> _WORK REQUEST_
Count the lines in the data below that include the word "possible", then state the total and nothing besides.

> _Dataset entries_

+++++

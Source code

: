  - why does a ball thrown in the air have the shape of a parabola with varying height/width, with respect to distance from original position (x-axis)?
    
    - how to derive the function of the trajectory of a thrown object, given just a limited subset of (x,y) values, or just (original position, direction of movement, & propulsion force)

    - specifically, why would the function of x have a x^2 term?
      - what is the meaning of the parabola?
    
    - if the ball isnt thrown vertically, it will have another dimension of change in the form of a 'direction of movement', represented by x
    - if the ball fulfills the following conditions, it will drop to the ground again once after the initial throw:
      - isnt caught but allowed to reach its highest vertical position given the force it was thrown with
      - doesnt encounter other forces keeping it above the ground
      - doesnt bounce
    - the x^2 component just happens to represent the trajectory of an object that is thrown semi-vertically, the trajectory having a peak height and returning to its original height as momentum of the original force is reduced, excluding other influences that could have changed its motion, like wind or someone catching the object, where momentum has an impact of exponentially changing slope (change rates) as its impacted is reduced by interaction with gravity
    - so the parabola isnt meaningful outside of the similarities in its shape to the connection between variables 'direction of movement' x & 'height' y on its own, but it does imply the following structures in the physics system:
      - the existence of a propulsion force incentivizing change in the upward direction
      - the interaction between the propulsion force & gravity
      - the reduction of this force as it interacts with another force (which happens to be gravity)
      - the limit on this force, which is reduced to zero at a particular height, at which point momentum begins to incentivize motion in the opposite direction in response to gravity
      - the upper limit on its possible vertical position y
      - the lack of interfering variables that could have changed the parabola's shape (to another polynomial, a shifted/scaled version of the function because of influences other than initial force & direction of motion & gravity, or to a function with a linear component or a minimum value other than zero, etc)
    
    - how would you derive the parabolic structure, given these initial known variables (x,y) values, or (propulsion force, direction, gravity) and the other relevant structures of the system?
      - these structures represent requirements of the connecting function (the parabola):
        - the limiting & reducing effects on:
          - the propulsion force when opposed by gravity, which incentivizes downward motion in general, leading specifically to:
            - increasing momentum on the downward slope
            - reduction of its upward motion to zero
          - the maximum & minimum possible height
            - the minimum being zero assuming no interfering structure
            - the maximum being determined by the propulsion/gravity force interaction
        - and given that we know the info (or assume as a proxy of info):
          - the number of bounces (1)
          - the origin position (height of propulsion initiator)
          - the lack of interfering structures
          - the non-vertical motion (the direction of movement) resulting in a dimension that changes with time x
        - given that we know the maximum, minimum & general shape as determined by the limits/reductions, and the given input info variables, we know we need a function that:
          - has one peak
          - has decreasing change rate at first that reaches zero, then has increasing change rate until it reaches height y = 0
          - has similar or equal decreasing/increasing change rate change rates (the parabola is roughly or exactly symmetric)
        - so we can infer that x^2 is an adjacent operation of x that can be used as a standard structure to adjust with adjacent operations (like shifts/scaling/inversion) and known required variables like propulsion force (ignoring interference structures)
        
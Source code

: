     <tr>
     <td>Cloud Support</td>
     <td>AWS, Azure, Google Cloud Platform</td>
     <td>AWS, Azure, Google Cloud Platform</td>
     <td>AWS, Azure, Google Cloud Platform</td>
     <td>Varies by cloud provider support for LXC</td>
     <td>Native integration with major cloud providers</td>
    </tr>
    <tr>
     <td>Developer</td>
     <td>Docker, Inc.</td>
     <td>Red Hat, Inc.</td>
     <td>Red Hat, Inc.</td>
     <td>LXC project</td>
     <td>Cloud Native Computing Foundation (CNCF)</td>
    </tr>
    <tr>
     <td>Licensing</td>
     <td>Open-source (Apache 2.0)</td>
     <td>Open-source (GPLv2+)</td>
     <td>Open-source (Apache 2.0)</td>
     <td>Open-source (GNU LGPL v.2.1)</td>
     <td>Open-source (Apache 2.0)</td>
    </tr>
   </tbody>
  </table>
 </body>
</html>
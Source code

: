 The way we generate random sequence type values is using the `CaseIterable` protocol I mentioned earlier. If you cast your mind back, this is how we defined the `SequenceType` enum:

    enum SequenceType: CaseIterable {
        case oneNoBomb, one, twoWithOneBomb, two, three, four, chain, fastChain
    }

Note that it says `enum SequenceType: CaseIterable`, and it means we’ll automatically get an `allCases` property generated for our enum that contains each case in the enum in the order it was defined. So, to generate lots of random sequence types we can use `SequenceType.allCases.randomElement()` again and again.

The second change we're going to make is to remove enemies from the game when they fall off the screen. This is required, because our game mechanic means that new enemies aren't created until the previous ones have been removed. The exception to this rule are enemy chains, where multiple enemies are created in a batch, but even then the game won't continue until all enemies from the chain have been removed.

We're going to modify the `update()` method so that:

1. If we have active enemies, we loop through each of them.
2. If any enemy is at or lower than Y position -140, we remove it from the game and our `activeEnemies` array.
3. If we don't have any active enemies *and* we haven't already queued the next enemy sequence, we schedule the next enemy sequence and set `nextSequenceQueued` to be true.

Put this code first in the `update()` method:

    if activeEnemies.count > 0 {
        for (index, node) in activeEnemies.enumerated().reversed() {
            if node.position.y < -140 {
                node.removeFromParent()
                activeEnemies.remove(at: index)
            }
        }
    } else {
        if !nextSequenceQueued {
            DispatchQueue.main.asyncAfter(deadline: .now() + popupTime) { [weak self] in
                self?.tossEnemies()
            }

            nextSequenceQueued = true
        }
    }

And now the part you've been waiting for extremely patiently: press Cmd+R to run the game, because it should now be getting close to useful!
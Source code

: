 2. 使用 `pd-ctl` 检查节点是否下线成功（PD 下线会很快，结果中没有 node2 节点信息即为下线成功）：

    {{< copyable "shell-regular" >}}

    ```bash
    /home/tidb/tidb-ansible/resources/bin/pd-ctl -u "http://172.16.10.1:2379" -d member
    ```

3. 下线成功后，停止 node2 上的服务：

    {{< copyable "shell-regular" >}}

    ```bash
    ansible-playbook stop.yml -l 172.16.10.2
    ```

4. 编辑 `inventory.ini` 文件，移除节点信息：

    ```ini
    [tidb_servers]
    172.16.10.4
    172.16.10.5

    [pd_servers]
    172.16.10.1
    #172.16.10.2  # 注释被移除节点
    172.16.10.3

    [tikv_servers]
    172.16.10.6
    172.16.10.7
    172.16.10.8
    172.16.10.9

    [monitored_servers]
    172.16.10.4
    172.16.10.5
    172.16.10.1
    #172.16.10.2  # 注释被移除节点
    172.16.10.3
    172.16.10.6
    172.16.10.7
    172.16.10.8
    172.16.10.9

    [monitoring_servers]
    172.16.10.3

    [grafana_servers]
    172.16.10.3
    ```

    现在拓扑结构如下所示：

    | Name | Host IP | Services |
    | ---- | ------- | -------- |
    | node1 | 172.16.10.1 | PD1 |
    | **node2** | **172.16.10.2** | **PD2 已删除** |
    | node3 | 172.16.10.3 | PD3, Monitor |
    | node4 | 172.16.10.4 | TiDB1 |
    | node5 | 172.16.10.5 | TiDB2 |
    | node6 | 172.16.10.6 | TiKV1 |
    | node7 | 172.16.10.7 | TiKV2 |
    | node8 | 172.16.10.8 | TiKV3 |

+++++

> _RESULT OF THIS TASK_
2